The answer would come soon with Chan’s hospital Christmas present episode. That sealed the deal and he started down a different path. And the change wasn’t as difficult as he thought it would be.
“That day I vowed never to do something like that again. From then on I actually did go out and choose the gifts for the kids and when I brought them to the hospital and handed them out, I felt that I was doing the right thing. That experience really changed my thinking. I realized, What have I done for this world, for myself, for my family? Nothing. I totally changed my approach.”
He made more films. He started more charities. And he found he enjoyed the charities as much as he enjoyed his work. He didn’t have to sell anything. The change he made in himself, a change to make sure he never felt that way again, was legit. “I realized that when I see somebody smiling, I’m happy,” he says. “So one by one, year by year, I do more charities and it makes me happier. It was a snowball getting bigger and bigger.”
Genuine laughter and enthusiasm became the foundation of Jackie Chan’s brand—which is now a multimillion-dollar venture even if you don’t count the movies.

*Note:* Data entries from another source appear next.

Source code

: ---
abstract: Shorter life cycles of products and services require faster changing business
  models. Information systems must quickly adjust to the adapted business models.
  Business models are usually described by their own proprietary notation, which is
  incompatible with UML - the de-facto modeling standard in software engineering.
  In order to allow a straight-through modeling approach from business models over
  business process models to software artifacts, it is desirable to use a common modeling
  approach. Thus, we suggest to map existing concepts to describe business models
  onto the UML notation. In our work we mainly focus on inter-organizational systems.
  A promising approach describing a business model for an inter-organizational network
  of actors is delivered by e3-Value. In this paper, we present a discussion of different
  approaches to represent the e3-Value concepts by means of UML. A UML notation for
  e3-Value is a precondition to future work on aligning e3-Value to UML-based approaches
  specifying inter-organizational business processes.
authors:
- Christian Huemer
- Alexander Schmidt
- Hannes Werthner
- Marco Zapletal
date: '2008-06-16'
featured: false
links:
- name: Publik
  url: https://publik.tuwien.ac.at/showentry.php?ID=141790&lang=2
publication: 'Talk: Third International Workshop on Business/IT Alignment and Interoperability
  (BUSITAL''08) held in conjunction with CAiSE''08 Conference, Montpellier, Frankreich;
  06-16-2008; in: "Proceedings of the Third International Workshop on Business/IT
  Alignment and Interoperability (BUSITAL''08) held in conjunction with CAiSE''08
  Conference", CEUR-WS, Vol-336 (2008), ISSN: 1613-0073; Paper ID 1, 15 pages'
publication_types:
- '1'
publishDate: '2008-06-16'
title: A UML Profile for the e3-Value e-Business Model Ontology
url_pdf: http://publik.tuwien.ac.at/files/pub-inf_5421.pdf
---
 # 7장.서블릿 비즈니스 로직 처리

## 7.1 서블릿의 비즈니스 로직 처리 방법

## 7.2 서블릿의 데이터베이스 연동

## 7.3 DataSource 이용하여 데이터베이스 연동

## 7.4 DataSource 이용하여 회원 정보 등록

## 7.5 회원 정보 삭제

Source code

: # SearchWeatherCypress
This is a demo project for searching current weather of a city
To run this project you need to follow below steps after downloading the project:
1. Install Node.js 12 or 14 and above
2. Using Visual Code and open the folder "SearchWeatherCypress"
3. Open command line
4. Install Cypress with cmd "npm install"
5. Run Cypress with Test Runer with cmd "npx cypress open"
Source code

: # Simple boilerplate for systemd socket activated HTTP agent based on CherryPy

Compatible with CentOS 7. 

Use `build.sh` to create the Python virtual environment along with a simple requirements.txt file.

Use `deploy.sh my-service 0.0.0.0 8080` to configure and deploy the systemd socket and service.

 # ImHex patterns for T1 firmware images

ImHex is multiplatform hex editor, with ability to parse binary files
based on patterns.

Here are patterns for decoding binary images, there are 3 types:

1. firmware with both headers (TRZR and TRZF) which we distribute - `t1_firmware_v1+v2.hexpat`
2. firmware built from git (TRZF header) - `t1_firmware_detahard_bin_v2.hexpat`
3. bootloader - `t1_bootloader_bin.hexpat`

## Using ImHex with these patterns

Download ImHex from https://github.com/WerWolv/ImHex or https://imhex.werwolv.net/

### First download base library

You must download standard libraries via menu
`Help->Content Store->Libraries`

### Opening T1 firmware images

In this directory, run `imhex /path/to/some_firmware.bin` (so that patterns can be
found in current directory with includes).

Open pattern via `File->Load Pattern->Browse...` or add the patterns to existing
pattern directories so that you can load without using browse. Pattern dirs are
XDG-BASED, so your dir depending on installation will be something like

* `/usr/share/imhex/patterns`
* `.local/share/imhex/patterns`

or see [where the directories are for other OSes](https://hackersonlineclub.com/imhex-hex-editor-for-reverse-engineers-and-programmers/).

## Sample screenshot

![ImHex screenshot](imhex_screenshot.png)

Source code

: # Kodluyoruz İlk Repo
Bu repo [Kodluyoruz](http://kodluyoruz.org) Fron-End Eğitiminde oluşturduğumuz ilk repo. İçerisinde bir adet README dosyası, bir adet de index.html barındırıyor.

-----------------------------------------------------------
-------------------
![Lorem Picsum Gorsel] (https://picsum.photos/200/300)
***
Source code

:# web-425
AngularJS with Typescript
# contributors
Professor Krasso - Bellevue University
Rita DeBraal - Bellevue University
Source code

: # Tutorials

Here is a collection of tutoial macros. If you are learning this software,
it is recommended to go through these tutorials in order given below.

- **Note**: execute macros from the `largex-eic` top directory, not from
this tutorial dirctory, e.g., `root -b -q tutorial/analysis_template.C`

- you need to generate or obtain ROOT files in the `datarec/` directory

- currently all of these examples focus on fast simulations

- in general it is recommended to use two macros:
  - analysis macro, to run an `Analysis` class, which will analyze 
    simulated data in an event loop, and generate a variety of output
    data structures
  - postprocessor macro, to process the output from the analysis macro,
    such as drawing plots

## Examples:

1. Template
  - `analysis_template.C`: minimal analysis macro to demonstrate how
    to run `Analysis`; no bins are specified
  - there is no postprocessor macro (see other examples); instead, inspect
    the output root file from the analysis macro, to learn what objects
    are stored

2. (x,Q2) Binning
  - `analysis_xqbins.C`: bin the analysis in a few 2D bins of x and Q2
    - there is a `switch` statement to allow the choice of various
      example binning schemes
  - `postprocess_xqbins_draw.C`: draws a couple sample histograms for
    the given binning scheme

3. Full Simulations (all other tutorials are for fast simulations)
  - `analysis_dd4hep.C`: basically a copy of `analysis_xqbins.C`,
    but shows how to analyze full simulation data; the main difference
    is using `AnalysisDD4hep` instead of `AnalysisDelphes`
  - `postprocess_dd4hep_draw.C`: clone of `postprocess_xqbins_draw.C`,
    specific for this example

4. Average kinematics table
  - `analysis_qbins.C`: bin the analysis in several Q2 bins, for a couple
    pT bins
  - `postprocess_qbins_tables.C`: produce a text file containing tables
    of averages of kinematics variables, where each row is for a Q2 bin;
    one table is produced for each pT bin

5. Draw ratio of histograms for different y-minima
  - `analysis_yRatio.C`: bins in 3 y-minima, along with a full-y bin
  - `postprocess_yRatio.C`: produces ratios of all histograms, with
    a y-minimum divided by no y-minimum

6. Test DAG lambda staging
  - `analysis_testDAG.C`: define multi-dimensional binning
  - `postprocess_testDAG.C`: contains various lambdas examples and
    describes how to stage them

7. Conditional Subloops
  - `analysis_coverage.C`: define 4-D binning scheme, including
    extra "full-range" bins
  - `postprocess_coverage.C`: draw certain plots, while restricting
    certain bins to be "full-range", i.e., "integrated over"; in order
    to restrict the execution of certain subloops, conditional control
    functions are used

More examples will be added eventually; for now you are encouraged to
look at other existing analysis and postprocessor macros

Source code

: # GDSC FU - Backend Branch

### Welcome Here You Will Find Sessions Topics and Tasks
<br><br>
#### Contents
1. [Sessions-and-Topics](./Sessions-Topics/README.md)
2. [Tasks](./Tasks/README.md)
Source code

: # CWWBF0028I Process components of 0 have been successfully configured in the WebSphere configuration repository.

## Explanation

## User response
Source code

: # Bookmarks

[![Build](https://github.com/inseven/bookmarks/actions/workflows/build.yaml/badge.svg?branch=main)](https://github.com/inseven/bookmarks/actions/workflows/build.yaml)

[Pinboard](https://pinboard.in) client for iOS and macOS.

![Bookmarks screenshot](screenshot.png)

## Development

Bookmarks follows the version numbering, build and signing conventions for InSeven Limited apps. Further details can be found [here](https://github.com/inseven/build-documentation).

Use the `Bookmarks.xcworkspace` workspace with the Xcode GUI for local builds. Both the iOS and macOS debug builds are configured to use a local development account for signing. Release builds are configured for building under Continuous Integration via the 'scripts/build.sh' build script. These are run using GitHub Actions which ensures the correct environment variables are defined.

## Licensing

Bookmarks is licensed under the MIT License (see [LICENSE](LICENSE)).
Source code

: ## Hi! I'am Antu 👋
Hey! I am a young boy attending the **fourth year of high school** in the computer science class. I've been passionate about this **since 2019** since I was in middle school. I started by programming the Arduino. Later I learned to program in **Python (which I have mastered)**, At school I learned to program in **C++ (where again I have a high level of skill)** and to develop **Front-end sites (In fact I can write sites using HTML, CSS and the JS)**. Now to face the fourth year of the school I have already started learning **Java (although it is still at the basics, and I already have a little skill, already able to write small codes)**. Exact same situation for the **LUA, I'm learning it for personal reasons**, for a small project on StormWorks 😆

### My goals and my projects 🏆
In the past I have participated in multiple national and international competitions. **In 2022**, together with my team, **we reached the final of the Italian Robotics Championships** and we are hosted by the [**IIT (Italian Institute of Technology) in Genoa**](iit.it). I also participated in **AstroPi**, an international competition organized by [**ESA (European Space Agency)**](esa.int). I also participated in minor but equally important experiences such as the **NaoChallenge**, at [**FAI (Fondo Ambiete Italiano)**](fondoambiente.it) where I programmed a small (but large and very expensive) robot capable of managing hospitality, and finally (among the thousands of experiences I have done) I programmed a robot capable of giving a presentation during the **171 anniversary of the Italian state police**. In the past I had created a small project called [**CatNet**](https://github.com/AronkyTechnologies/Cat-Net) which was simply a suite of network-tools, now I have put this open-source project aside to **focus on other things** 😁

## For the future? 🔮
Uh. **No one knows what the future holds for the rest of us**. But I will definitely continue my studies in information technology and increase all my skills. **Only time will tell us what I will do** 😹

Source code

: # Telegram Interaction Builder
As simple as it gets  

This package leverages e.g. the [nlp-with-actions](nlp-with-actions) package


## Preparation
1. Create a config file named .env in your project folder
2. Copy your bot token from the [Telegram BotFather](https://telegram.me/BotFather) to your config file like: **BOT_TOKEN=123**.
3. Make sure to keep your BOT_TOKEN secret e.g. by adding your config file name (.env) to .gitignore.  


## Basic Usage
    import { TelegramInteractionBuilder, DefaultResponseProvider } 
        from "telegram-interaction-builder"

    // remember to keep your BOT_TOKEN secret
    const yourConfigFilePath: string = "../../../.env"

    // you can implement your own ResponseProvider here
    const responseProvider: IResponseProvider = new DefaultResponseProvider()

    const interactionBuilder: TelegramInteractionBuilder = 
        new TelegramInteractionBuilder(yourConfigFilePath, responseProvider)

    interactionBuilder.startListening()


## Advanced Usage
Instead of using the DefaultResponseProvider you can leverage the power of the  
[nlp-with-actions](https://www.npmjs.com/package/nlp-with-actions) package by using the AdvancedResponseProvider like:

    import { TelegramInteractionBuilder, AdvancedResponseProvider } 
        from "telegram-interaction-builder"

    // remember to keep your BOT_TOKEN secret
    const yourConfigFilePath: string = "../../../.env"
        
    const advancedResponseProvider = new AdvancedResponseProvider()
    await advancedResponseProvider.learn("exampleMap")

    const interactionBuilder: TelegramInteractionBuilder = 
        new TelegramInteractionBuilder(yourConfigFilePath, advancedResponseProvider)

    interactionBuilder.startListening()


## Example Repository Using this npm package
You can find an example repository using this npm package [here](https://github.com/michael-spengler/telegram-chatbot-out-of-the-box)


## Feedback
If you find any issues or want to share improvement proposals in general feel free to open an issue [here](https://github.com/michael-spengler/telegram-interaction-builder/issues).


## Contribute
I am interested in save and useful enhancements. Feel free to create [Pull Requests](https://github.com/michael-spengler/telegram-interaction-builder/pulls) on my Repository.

Chan does an incredible amount of side work as an entrepreneur and businessman, though he’s not known for it here because he does so much of it in China. He has interests in state-of-the-art movie theaters, restaurants, gyms and more. In a way, he’s become a developing market ambassador.
“Every day I have a thousand thousands of things to do,” he says. “When I get tired, someone will sit down with me and talk about a project or business or a charity, and I just wake up. I’m interested in every business because right now China just opened and everyone around the world—especially the U.S.—wants to get in. I’m lucky that for the last 20 years I have very good connections with American friends, so anytime they want to get into the Chinese market, they talk to Jackie. Sometimes I help them. Sometimes I’m their partner, then we both make money. I take what I need for myself and the rest goes to charity.”
And they buy in like crazy because what he’s selling—Jackie Chan—is the genuine article.